> **WHAT IS REQUIRED**
The answer must be an exact copy of the lines from the top of the listing below through the line with "is an expensive", with no pictures.
GIVEN RECORDS: Begin
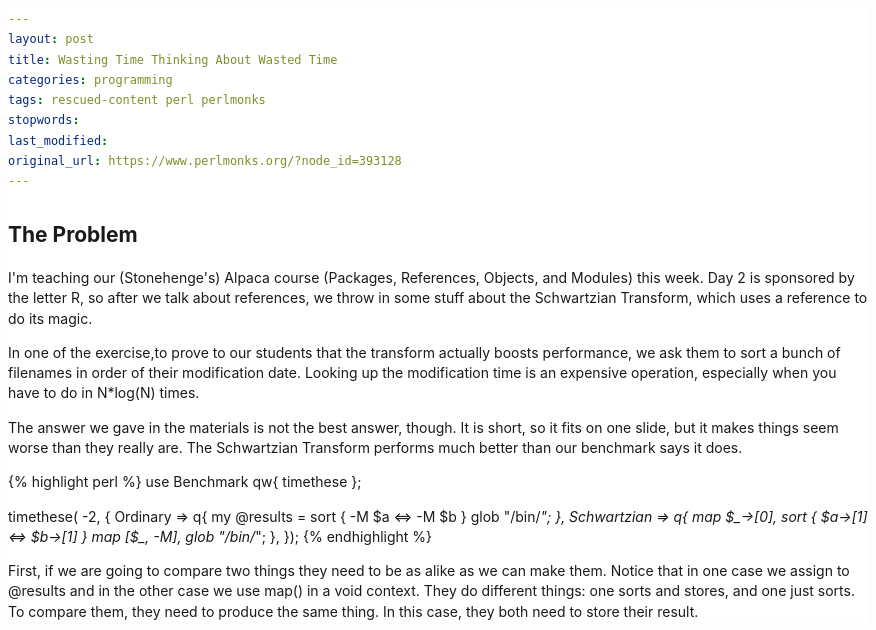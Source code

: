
 ```yaml
---
layout: post
title: Wasting Time Thinking About Wasted Time
categories: programming
tags: rescued-content perl perlmonks
stopwords:
last_modified:
original_url: https://www.perlmonks.org/?node_id=393128
---
```



## The Problem



I'm teaching our (Stonehenge's) Alpaca course (Packages, References,
Objects, and Modules) this week. Day 2 is sponsored by the letter R,
so after we talk about references, we throw in some stuff about the
Schwartzian Transform, which uses a reference to do its magic.



In one of the exercise,to prove to our students that the transform
actually boosts performance, we ask them to sort a bunch of filenames
in order of their modification date. Looking up the modification time
is an expensive operation, especially when you have to do in N*log(N)
times.



The answer we gave in the materials is not the best answer, though. It
is short, so it fits on one slide, but it makes things seem worse than
they really are. The Schwartzian Transform performs much better than
our benchmark says it does.



{% highlight perl %}
use Benchmark qw{ timethese };

timethese( -2, {
	Ordinary => q{
		my @results = sort { -M $a <=> -M $b } glob "/bin/*";
		},
	Schwartzian => q{
		map $_->[0],
		sort { $a->[1] <=> $b->[1] }
		map [$_, -M],
		glob "/bin/*";
		},
	});
{% endhighlight %}



First, if we are going to compare two things they need to be as alike
as we can make them. Notice that in one case we assign to @results
and in the other case we use map() in a void context. They do
different things: one sorts and stores, and one just sorts. To
compare them, they need to produce the same thing. In this case, they
both need to store their result.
GIVEN RECORDS: End
> **RESPONSE TO THIS EXERCISE**
Source code

:
 ```yaml
---
layout: post
title: Wasting Time Thinking About Wasted Time
categories: programming
tags: rescued-content perl perlmonks
stopwords:
last_modified:
original_url: https://www.perlmonks.org/?node_id=393128
---
```



## The Problem



I'm teaching our (Stonehenge's) Alpaca course (Packages, References,
Objects, and Modules) this week. Day 2 is sponsored by the letter R,
so after we talk about references, we throw in some stuff about the
Schwartzian Transform, which uses a reference to do its magic.



In one of the exercise,to prove to our students that the transform
actually boosts performance, we ask them to sort a bunch of filenames
in order of their modification date. Looking up the modification time
is an expensive operation, especially when you have to do in N*log(N)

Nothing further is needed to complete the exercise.